Ce qu’il faut savoir sur le nairovirus de la tique asiatique
Pour Pregliasco, « la nouvelle doit donc être lue avant tout comme un rappel de l’importance de la surveillance épidémiologique et virologique ». Et « le sujet – souligne-t-il – prend encore plus d’importance dans le contexte des changements climatiques et environnementaux, qui peuvent modifier la répartition géographique, la saisonnalité et la densité des tiques et d’autres vecteurs. Cela ne signifie pas que chaque nouveau virus identifié est destiné à se propager en Europe, mais cela nécessite de connaître rapidement les pathogènes émergents et de suivre leur évolution ». C’est pourquoi « la leçon qui vient de Chine est avant tout une : identifier précocement un nouveau pathogène ne signifie pas sonner l’alarme, mais être mieux préparé.
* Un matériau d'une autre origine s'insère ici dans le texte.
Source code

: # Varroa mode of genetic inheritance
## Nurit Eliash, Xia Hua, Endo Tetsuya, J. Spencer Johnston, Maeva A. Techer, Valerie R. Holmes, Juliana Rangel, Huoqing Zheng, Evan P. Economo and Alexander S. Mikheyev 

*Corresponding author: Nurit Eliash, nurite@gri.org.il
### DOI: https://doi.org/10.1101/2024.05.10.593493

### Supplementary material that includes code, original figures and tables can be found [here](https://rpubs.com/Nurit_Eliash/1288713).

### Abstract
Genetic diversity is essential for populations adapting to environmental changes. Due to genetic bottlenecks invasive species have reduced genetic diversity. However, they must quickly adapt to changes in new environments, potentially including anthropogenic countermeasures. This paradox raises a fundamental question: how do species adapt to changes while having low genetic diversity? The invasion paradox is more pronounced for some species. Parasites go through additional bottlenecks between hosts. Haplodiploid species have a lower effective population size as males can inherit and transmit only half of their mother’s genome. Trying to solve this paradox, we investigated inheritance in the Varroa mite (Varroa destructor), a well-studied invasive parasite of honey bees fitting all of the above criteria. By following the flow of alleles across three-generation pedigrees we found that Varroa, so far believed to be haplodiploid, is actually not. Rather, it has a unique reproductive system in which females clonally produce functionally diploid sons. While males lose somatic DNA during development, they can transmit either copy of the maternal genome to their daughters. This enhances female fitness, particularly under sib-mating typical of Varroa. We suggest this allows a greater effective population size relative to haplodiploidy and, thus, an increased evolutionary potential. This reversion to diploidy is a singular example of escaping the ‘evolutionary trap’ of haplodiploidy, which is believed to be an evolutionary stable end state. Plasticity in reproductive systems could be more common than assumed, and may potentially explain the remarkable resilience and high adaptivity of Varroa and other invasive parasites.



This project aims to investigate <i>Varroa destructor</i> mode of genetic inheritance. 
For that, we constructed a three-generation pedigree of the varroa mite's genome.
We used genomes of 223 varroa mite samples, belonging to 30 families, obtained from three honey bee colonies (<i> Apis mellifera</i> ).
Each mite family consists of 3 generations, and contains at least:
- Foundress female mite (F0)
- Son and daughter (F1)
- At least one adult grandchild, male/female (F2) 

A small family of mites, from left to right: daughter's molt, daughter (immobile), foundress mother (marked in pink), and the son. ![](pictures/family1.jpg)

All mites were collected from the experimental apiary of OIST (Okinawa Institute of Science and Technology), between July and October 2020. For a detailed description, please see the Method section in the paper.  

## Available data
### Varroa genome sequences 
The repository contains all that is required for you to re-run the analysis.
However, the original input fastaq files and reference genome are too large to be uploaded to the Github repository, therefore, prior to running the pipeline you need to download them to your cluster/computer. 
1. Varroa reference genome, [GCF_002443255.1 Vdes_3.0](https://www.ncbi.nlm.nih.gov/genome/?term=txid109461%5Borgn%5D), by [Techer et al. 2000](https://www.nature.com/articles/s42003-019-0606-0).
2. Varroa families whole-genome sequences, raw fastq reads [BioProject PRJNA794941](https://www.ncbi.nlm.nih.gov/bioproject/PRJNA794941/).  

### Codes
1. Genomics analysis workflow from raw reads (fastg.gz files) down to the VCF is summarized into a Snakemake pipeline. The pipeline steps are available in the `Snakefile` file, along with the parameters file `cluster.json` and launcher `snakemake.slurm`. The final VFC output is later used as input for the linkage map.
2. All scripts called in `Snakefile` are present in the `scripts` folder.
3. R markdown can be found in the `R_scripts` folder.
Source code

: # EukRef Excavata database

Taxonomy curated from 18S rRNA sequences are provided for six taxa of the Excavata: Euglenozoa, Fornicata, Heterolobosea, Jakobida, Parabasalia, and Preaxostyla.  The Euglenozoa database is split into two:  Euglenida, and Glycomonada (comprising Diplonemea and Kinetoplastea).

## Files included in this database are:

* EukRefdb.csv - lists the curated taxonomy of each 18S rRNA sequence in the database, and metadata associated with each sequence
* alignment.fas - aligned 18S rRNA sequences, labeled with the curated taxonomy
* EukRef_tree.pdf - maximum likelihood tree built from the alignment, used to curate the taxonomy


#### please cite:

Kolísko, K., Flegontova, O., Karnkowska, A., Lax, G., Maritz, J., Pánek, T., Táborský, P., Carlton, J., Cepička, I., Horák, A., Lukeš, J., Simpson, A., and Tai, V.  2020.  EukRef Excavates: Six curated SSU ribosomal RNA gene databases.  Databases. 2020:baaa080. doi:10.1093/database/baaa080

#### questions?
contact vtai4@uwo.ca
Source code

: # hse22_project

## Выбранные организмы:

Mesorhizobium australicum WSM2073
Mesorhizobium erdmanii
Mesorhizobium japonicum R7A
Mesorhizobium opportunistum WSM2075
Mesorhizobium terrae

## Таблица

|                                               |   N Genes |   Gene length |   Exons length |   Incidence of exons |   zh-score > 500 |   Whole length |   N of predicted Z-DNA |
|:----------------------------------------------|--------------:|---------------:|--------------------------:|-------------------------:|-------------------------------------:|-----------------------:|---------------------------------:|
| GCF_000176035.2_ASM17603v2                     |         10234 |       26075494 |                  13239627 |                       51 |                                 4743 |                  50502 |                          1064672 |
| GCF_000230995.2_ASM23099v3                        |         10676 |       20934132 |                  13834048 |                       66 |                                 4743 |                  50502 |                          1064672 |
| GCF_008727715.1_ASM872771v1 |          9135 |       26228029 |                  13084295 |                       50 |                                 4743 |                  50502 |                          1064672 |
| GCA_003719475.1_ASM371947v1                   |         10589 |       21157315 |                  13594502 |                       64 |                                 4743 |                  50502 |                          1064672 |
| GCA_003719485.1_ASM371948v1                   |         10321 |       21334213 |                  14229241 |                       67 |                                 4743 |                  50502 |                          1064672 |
La surveillance, la recherche et l’approche One Health représentent les outils fondamentaux pour faire face aux infections émergentes avant qu’elles ne se transforment en problèmes de santé plus importants », réitère l’expert.
Et pour se défendre des tiques, rappelle le médecin, « la prévention reste fondamentale : lors d’activités en zone boisée ou à végétation haute, il est conseillé d’utiliser des vêtements couvrants et répulsifs, de contrôler soigneusement la peau au retour et d’éliminer correctement et rapidement les tiques éventuelles ».